During the last night that he saw either von Braun or Lisl, Voorhees was called to a gathering for the famous test pilot Hanna Reitsch. One of Hitler’s die-hard supporters, Reitsch had arrived at Peenemünde earlier that day “to help with the latest V-1 tests.” Voorhees, having heard that Hitler’s pet aviator once crash-landed a glider into a stadium full of crazed Brazilian soccer fans, expected that the meeting might be interesting. (Now, at Nostromo Base, he was sorry that those soccer fans had not torn her to pieces.) He remembered hesitating outside the officer’s mess hall, watching as the moon climbed nearly ten degrees up the sky, before he stepped inside. Voorhees understood, perhaps even more clearly than von Braun, that their great machines were being aimed at the wrong planet.


You know, I never planned to become a test pilot,” Hanna Reitsch had said. Voorhees noted that the famed aviatrix was a shade over five feet tall, slightly built, with close-cropped blond hair. “When I entered medical school,” she continued, “my dream was to become a flying missionary doctor in Africa.”

Several of the men chuckled but others might have been reminded of how the Treaty of Versailles had clipped Germany’s wings in 1919. With her country’s air force dismantled by decree, missionary work and gliders were two of the only ways that a German could ever hope to fly. Now she flew experimental aircraft, including a new class they were calling “jets.”

She had stood in the Hearth Room of the officers’ mess, surrounded by a crowd of approximately twenty mesmerized admirers, engineers and officers mostly. A few, though, stood away from the crowd. They detested this woman, solely because of the heights to which she had risen (literally and figuratively). Heights that they could never hope to attain—even as men.

“Time has a way of rewriting our decided paths,” Reitsch said, “of setting us upon destinies we’d never planned for, or even dreamed of.”

Thank God Lisl hadn’t come, Voorhees thought. He knew that when Adolf Hitler ascended to power, the vivacious pilot quickly became one of his favorites. Her fame peaked after she piloted the world’s first helicopter, whereupon the Führer himself appointed her an honorary flight captain. She was the first woman to garner such rank. Now here she was in Peenemünde—far removed from gliders or soccer stadiums.

“Destinies we’d never dreamed of,” she emphasized. “Unfortunately, these are challenging times, my friends. So no more talk about me. I’m here with an announcement and a proposal. Some of you already know why I’m here, but I’ll now make it official. This week I plan to test-fly a piloted version of the V-1, the V-1e.”

There were audible gasps from some of the crowd but a few of the men stood by silently. They had either worked on the prototype before coming to Peenemünde or had heard about it from coworkers.

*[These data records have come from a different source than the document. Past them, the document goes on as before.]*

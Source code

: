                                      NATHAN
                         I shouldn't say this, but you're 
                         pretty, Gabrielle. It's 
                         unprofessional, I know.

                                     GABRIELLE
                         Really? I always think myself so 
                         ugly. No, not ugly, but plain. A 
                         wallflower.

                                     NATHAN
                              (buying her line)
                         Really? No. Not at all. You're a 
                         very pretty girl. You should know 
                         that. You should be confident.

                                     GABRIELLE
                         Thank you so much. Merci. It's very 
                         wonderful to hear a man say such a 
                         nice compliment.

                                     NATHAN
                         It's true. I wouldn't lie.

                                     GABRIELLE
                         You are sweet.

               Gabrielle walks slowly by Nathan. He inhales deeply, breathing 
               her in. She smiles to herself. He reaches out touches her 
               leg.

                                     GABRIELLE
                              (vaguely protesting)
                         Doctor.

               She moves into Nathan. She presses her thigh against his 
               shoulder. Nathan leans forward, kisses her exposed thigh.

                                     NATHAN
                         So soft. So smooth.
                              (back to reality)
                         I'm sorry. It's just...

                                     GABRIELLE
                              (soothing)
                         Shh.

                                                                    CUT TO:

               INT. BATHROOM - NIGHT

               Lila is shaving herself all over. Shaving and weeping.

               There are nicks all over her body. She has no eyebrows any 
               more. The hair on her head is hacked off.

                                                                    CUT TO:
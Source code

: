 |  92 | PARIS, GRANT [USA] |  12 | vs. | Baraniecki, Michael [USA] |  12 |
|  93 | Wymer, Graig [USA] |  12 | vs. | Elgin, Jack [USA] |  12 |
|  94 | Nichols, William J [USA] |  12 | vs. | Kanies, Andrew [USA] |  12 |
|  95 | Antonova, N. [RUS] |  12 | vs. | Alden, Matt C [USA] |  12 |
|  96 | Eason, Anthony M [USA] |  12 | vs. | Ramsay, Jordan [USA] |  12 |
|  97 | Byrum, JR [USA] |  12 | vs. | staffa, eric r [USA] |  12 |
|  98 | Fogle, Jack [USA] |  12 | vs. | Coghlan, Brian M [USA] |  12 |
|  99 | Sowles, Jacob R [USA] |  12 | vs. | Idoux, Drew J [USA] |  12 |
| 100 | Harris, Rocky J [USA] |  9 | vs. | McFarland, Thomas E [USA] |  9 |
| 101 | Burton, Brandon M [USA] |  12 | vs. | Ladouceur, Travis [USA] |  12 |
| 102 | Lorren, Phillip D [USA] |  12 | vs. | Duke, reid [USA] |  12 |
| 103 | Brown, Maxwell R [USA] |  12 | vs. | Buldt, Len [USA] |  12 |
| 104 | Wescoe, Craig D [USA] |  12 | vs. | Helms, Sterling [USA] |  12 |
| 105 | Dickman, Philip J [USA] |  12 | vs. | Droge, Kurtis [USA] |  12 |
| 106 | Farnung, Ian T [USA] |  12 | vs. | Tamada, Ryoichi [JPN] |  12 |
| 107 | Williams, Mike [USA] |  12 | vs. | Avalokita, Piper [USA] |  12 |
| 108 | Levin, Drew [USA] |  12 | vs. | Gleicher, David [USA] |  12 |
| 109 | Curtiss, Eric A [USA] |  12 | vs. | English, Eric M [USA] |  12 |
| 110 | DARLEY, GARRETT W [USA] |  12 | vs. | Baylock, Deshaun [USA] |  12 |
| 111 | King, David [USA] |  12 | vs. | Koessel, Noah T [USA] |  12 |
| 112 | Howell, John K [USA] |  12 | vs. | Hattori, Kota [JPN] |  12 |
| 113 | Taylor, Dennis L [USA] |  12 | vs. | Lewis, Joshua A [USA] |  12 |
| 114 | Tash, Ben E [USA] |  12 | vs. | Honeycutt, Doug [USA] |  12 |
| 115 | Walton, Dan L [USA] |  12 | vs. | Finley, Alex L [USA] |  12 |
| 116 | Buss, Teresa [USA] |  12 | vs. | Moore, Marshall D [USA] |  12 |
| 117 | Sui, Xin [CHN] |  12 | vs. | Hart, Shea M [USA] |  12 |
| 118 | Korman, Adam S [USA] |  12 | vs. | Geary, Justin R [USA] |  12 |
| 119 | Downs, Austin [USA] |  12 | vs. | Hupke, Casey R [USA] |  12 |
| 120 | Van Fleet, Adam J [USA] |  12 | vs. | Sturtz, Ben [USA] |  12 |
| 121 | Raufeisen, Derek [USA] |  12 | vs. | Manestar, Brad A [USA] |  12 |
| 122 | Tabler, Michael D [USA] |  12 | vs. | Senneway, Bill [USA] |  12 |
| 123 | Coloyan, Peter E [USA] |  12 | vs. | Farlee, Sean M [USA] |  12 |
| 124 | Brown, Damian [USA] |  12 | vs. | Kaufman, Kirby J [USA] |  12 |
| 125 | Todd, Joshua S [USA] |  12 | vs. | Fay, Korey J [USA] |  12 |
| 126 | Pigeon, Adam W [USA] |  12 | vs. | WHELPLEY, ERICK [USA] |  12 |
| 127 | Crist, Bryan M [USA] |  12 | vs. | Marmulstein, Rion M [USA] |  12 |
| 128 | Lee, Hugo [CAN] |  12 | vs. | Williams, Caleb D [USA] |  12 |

Others, like Voorhees, were completely taken by surprise.

The gasps died away and after a moment the room went so silent that the grandfather clock in the corner could be heard emitting its single chime—forty-five minutes past midnight, forty-five minutes into the new day.

“Where is the cockpit?” someone asked rather meekly.

“On the fuselage, directly in front of the pulse engine,” the test pilot replied.

There was a momentary pause, then it seemed that everyone present had a question or a comment.

“What about landing?”

“. . . or bailing out?”

“. . . with a flight time of only thirty-two minutes . . .”

“. . . and a range of only three hundred kilometers . . .”

“. . . putting severe limits on any potential targets!”

“Gentlemen, gentlemen,” Reitsch said, raising her hands to calm the crowd. “Understand—again—that these are challenging times. But the Führer’s call is our sacred order! And now he calls on us to meet these challenges and to overcome them. The design of this craft is the product of the Luftwaffe’s greatest minds.”

That’s what I was afraid of, three of the scientists thought, simultaneously.